A ansiedade entre crianças e adolescentes tem apresentado crescimento preocupante no Brasil, segundo dados do Ministério da Saúde. Em uma década, o número de atendimentos por ansiedade pelo SUS aumentou mais de 1.500% entre crianças de 10 a 14 anos, chegando a 4.423% entre adolescentes. O cenário exige olhar atento dos pais e responsáveis, já que a condição pode aparecer cada vez mais cedo e de formas variadas.

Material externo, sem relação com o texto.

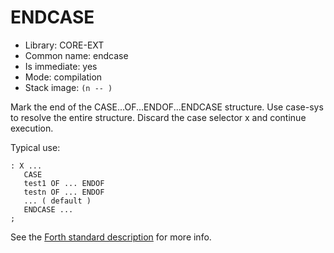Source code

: # ENDCASE

- Library: CORE-EXT
- Common name: endcase
- Is immediate: yes
- Mode: compilation
- Stack image: `(n -- )`

Mark the end of the CASE...OF...ENDOF...ENDCASE structure. Use case-sys to resolve the entire structure.
Discard the case selector x and continue execution.

Typical use:

```
: X ...
   CASE
   test1 OF ... ENDOF
   testn OF ... ENDOF
   ... ( default )
   ENDCASE ...
;
```

See the [Forth standard description](https://forth-standard.org/standard/core/ENDCASE) for more info.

O neurocirurgião André Ceballos, especialista em desenvolvimento infantil, explica que sentir medo ou insegurança é normal durante a infância, mas é preciso diferenciar o que faz parte do desenvolvimento saudável do que acende um alerta. “É normal que a criança sinta medo em situações novas, como o primeiro dia de aula. O problema surge quando esses sentimentos se tornam persistentes e intensos”, explica.

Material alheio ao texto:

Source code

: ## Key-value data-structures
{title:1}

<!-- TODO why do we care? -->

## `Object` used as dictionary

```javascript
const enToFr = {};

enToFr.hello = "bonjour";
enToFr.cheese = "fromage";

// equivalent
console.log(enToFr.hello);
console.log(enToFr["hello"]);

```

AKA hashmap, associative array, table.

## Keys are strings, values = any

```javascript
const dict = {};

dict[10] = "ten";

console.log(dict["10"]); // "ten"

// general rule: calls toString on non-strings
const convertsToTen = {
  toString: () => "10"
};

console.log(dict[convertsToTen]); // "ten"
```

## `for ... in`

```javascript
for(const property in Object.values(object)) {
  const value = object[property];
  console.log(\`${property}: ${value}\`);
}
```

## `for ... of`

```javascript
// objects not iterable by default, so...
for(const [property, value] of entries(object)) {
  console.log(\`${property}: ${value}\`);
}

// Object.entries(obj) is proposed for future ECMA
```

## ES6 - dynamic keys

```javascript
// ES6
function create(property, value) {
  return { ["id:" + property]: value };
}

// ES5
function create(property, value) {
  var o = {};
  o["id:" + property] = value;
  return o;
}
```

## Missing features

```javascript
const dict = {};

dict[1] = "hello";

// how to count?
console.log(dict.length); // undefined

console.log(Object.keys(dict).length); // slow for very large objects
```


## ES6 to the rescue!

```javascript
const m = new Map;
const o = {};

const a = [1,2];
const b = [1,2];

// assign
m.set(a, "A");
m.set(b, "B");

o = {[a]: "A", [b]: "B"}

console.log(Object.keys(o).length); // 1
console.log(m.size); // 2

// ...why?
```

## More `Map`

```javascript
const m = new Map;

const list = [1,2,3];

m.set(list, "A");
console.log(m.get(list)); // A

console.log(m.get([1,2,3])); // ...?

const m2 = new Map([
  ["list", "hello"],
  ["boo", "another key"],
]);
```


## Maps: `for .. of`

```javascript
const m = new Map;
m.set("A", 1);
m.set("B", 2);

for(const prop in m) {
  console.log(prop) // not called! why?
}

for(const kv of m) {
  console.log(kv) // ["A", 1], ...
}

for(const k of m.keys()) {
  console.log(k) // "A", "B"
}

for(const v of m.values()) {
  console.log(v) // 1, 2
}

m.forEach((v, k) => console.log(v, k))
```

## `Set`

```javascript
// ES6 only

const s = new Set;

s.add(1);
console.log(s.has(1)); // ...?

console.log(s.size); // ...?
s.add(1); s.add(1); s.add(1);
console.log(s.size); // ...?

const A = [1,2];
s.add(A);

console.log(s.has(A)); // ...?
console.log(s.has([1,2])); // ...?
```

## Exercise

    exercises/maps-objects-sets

Como a ansiedade se manifesta em cada idade

Na primeira infância, de 0 a 3 anos, manifestações como distúrbios do sono, choro frequente sem motivo aparente e recusa em se alimentar podem indicar ansiedade. “Crises de choro longas, insônia crônica ou regressão no desenvolvimento, como voltar a fazer xixi na cama, merecem atenção”, orienta Ceballos.

Dos 4 aos 6 anos, a ansiedade pode surgir através de medos mais definidos, como de escuro ou de separar-se dos pais. Quando esses medos comprometem a rotina — impedir a criança de ir à escola ou passear, por exemplo — o sinal de alerta está aceso. O médico destaca: “Se há recusa constante para atividades comuns ou sintomas físicos, como dor antes de compromissos sociais, é preciso observar”.

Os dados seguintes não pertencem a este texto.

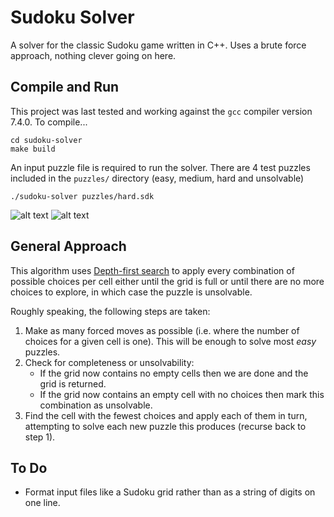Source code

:# Sudoku Solver

A solver for the classic Sudoku game written in C++. Uses a brute force approach, nothing clever going on here.

## Compile and Run

This project was last tested and working against the `gcc` compiler version 7.4.0. To compile...
```
cd sudoku-solver
make build
```
An input puzzle file is required to run the solver. There are 4 test puzzles included in the `puzzles/` directory (easy, medium, hard and unsolvable)
```
./sudoku-solver puzzles/hard.sdk
```
![alt text](https://tomcant.s3-eu-west-1.amazonaws.com/resources/images/sudoku-solver/sudoku-hard-unsolved.png "Hard Sudoku puzzle, unsolved")
![alt text](https://tomcant.s3-eu-west-1.amazonaws.com/resources/images/sudoku-solver/sudoku-hard-solved.png "Hard Sudoku puzzle, solved")

## General Approach

This algorithm uses [Depth-first search](https://en.wikipedia.org/wiki/Depth-first_search) to apply every combination of possible choices per cell either until the grid is full or until there are no more choices to explore, in which case the puzzle is unsolvable.

Roughly speaking, the following steps are taken:

1. Make as many forced moves as possible (i.e. where the number of choices for a given cell is one). This will be enough to solve most _easy_ puzzles.
2. Check for completeness or unsolvability:
   - If the grid now contains no empty cells then we are done and the grid is returned.
   - If the grid now contains an empty cell with no choices then mark this combination as unsolvable.
3. Find the cell with the fewest choices and apply each of them in turn, attempting to solve each new puzzle this produces (recurse back to step 1).

## To Do

+ Format input files like a Sudoku grid rather than as a string of digits on one line.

Já entre os 7 e 12 anos, cobranças internas e comparações com colegas crescem, gerando preocupações com desempenho escolar e amizades. “Evitar novas situações, preocupação excessiva com o que os outros pensam e culpa desproporcional por erros pequenos podem indicar ansiedade generalizada”, afirma Ceballos.

A seguir, veja cinco sinais comuns de ansiedade infantil que pais devem observar:

  • alterações no sono: dificuldade para dormir, pesadelos frequentes ou despertares noturnos podem indicar uma mente inquieta
  • dores físicas sem causa aparente: queixas de dor de cabeça, barriga ou náuseas recorrentes podem ser “avisos” do corpo
  • isolamento ou irritabilidade: perda de interesse por brincadeiras e maior irritabilidade podem ser interpretados, equivocadamente, como birra
  • medos excessivos e persistentes: medo intenso de se separar dos pais, do escuro ou de socializar pode limitar o cotidiano
  • preocupações exageradas com o futuro: pensamentos constantes de que algo ruim vai acontecer ou dificuldades exageradas para se adaptar

Para o especialista, a melhor forma de lidar é criar um ambiente acolhedor, com rotinas claras e espaço para conversa. “Se notar mudanças persistentes de comportamento, procure ajuda especializada. Um olhar sensível faz toda a diferença para o desenvolvimento saudável da criança”, finaliza André Ceballos.